While taking short-term disability is an option, these benefits aren’t always available or affordable.
If a breast cancer patient is already living paycheck to paycheck, it increases their burden. In many cases, people with a lower socioeconomic status don’t have savings.
Those without a family or life partner may not have access to sufficient resources. While the financial impact of cancer on families is serious, single individuals may face added burdens. But within individual demographic categories are layers of factors. For example, single mothers already paying for childcare may face financial toxicity sooner than single women without children.
What Are the Determinants of Financial Toxicity?

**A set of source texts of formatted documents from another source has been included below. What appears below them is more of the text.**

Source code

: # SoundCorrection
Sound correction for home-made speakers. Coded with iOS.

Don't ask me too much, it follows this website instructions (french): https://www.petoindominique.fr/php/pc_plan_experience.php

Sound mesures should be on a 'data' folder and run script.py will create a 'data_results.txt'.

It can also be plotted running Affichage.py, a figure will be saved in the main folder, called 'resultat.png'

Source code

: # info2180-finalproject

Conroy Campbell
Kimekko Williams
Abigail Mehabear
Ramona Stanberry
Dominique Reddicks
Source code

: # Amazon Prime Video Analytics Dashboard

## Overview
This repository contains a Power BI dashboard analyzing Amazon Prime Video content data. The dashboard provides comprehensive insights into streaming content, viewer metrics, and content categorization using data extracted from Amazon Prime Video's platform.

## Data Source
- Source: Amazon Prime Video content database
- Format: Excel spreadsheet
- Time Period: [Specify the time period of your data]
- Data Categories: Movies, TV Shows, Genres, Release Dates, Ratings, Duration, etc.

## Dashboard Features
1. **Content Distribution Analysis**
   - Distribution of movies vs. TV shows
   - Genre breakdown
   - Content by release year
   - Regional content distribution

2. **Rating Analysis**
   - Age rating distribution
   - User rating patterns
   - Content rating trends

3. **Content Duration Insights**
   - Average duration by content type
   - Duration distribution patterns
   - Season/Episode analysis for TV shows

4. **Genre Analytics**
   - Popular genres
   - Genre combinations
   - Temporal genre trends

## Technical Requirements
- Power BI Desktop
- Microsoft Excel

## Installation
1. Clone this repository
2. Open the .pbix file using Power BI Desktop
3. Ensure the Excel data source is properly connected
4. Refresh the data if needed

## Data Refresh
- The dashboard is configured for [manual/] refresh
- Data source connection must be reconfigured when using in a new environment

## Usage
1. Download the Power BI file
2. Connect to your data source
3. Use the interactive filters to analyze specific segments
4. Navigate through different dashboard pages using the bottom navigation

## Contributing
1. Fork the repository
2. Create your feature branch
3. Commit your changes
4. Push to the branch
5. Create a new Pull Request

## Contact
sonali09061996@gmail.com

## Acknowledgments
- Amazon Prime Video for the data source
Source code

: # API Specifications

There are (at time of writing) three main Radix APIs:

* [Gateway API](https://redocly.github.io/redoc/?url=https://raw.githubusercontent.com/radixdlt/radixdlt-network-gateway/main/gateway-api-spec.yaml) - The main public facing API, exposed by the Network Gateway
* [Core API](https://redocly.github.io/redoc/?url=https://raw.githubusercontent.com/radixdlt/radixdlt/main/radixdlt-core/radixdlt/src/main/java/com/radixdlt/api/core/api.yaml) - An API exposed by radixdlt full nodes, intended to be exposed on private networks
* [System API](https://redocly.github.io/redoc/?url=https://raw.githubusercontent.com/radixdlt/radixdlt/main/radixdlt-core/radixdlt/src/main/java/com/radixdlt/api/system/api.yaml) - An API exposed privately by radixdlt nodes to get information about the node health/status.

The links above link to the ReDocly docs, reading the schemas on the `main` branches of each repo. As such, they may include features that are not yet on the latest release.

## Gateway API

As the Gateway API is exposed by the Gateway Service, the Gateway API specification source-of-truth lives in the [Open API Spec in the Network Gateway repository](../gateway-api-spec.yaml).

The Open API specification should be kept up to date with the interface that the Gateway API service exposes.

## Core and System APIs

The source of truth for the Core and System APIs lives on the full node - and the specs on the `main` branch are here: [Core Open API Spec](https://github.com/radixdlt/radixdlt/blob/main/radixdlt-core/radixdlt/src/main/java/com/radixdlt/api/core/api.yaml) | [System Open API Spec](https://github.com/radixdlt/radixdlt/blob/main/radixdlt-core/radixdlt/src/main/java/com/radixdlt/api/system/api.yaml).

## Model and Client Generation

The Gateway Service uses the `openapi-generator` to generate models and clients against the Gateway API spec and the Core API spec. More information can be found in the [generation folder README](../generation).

What determines financial toxicity is whether breast cancer patients can afford all the costs associated with treatment. For most people, this means maintaining employment and adequate health insurance. It also means keeping a roof over their head and paying for necessities like utilities.
When someone experiences financial toxicity, they may be unable to keep up with basic expenses. The effects of cancer treatment can affect health insurance coverage, job performance, and career paths. Financial toxicity also reaches more than individual patients. It affects their families as well.
The impact of cancer on society stems from the effects of the illness. When someone can’t work, teammates must rapidly adjust. Likewise, when a family member becomes ill, others must step in as caregivers or take over their responsibilities. This dynamic can create domino effects within organizational and family units as additional people become stretched too thin.
The emotional impact of cancer is yet another determinant of financial toxicity. Negative emotions influence decision-making capabilities, job performance, and quality of life. Cancer patients and their loved ones are at an increased risk of depression or anxiety, which may exacerbate financial difficulties.
What Is the Financial Burden of Cancer Patients?
The financial burden of cancer patients can quickly add up to hundreds of thousands of dollars. Breast cancer caught at early stages may be less expensive over someone’s lifetime. However, health insurance coverage plays a major role in screening, diagnostics, and treatment.
Insurance plans with high deductibles and additional out-of-pocket costs may impede access to care. This includes routine screening mammograms and diagnostic tests such as biopsies. Even with good insurance, breast biopsies can run into the thousands of dollars. A person without the money to pay for diagnostic mammograms and other tests may avoid getting them.
Delays in screening and diagnostics can lead to undetected breast cancer that metastasizes. By the time the individual finds out they have cancer, the financial hardship of treatment goes through the roof. The disease is more difficult to treat, adding to the social impact of breast cancer. With advanced cases, treatment costs go up and survival rates go down, touching families, co-workers, and friends.
How Does Pink Fund Help Fight Financial Toxicity?
Pink Fund is a nonprofit organization that fights financial toxicity by assisting breast cancer patients with basic living expenses. Yes, many patients and their families need help with the average cost of cancer treatment per year. But when a breadwinner has to take extended leave from work, it can also jeopardize housing and putting food on the table.
A cancer diagnosis in the family can likewise influence more than one member’s earning potential. Caregivers may have to choose more flexible work or give up career plans completely. Pink Fund makes a difference by helping to pay for housing, utility bills, insurance, and transportation. When people donate to breast cancer through Pink Fund, they help patients remove barriers to the treatment they need.